TASK REQUIREMENTS
Copy the data that follows, character for character, minus the pictures.

--- INPUT DATA Enclosed Below ---

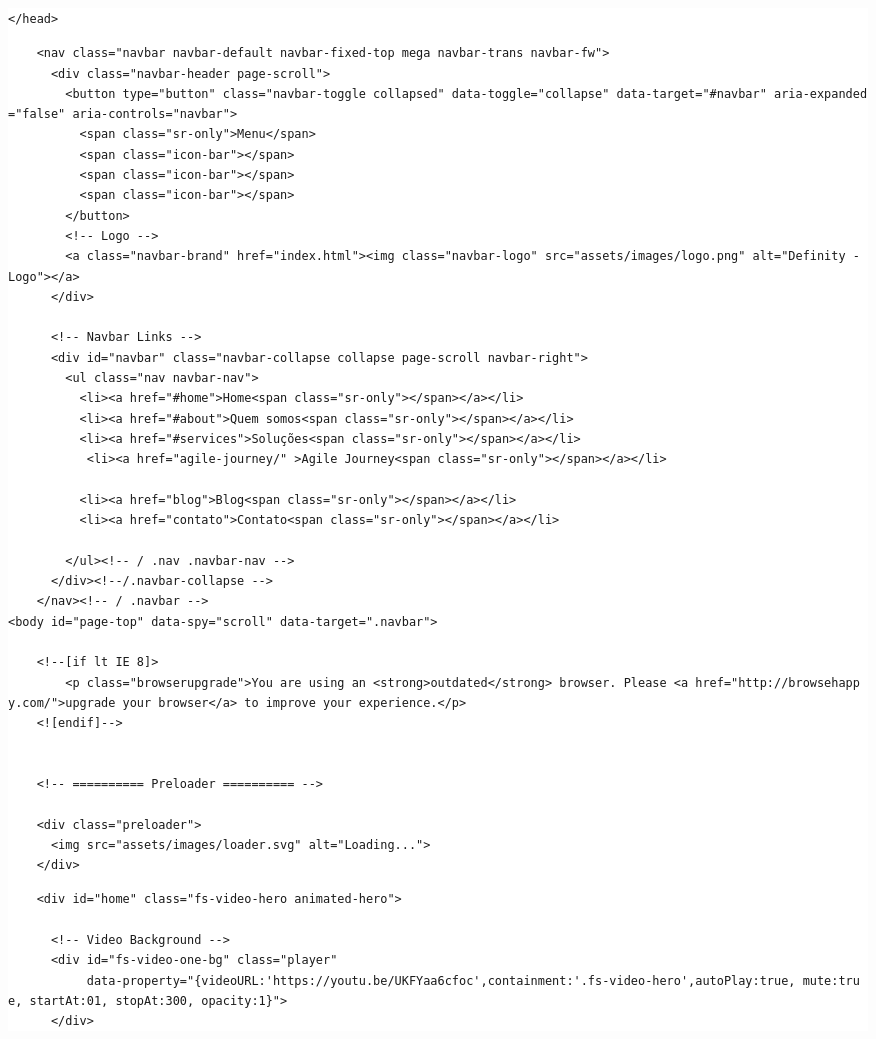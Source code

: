     </head>
</section>


        <nav class="navbar navbar-default navbar-fixed-top mega navbar-trans navbar-fw">
          <div class="navbar-header page-scroll">
            <button type="button" class="navbar-toggle collapsed" data-toggle="collapse" data-target="#navbar" aria-expanded="false" aria-controls="navbar">
              <span class="sr-only">Menu</span>
              <span class="icon-bar"></span>
              <span class="icon-bar"></span>
              <span class="icon-bar"></span>
            </button>
            <!-- Logo -->
            <a class="navbar-brand" href="index.html"><img class="navbar-logo" src="assets/images/logo.png" alt="Definity - Logo"></a>
          </div>

          <!-- Navbar Links -->
          <div id="navbar" class="navbar-collapse collapse page-scroll navbar-right">
            <ul class="nav navbar-nav">
              <li><a href="#home">Home<span class="sr-only"></span></a></li>
              <li><a href="#about">Quem somos<span class="sr-only"></span></a></li>
              <li><a href="#services">Soluções<span class="sr-only"></span></a></li>
               <li><a href="agile-journey/" >Agile Journey<span class="sr-only"></span></a></li>
              
              <li><a href="blog">Blog<span class="sr-only"></span></a></li>
              <li><a href="contato">Contato<span class="sr-only"></span></a></li>
             
            </ul><!-- / .nav .navbar-nav -->              
          </div><!--/.navbar-collapse -->
        </nav><!-- / .navbar -->
    <body id="page-top" data-spy="scroll" data-target=".navbar">
        
        <!--[if lt IE 8]>
            <p class="browserupgrade">You are using an <strong>outdated</strong> browser. Please <a href="http://browsehappy.com/">upgrade your browser</a> to improve your experience.</p>
        <![endif]-->


        <!-- ========== Preloader ========== -->

        <div class="preloader">
          <img src="assets/images/loader.svg" alt="Loading...">
        </div>

<section>

        



        <div id="home" class="fs-video-hero animated-hero">

          <!-- Video Background -->
          <div id="fs-video-one-bg" class="player" 
               data-property="{videoURL:'https://youtu.be/UKFYaa6cfoc',containment:'.fs-video-hero',autoPlay:true, mute:true, startAt:01, stopAt:300, opacity:1}">
          </div>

--- End of Enclosed INPUT DATA ---

TASK SOLUTION
Source code

:     </head>
</section>


        <nav class="navbar navbar-default navbar-fixed-top mega navbar-trans navbar-fw">
          <div class="navbar-header page-scroll">
            <button type="button" class="navbar-toggle collapsed" data-toggle="collapse" data-target="#navbar" aria-expanded="false" aria-controls="navbar">
              <span class="sr-only">Menu</span>
              <span class="icon-bar"></span>
              <span class="icon-bar"></span>
              <span class="icon-bar"></span>
            </button>
            <!-- Logo -->
            <a class="navbar-brand" href="index.html"><img class="navbar-logo" src="assets/images/logo.png" alt="Definity - Logo"></a>
          </div>

          <!-- Navbar Links -->
          <div id="navbar" class="navbar-collapse collapse page-scroll navbar-right">
            <ul class="nav navbar-nav">
              <li><a href="#home">Home<span class="sr-only"></span></a></li>
              <li><a href="#about">Quem somos<span class="sr-only"></span></a></li>
              <li><a href="#services">Soluções<span class="sr-only"></span></a></li>
               <li><a href="agile-journey/" >Agile Journey<span class="sr-only"></span></a></li>
              
              <li><a href="blog">Blog<span class="sr-only"></span></a></li>
              <li><a href="contato">Contato<span class="sr-only"></span></a></li>
             
            </ul><!-- / .nav .navbar-nav -->              
          </div><!--/.navbar-collapse -->
        </nav><!-- / .navbar -->
    <body id="page-top" data-spy="scroll" data-target=".navbar">
        
        <!--[if lt IE 8]>
            <p class="browserupgrade">You are using an <strong>outdated</strong> browser. Please <a href="http://browsehappy.com/">upgrade your browser</a> to improve your experience.</p>
        <![endif]-->


        <!-- ========== Preloader ========== -->

        <div class="preloader">
          <img src="assets/images/loader.svg" alt="Loading...">
        </div>

<section>

        



        <div id="home" class="fs-video-hero animated-hero">

          <!-- Video Background -->
          <div id="fs-video-one-bg" class="player" 
               data-property="{videoURL:'https://youtu.be/UKFYaa6cfoc',containment:'.fs-video-hero',autoPlay:true, mute:true, startAt:01, stopAt:300, opacity:1}">
          </div>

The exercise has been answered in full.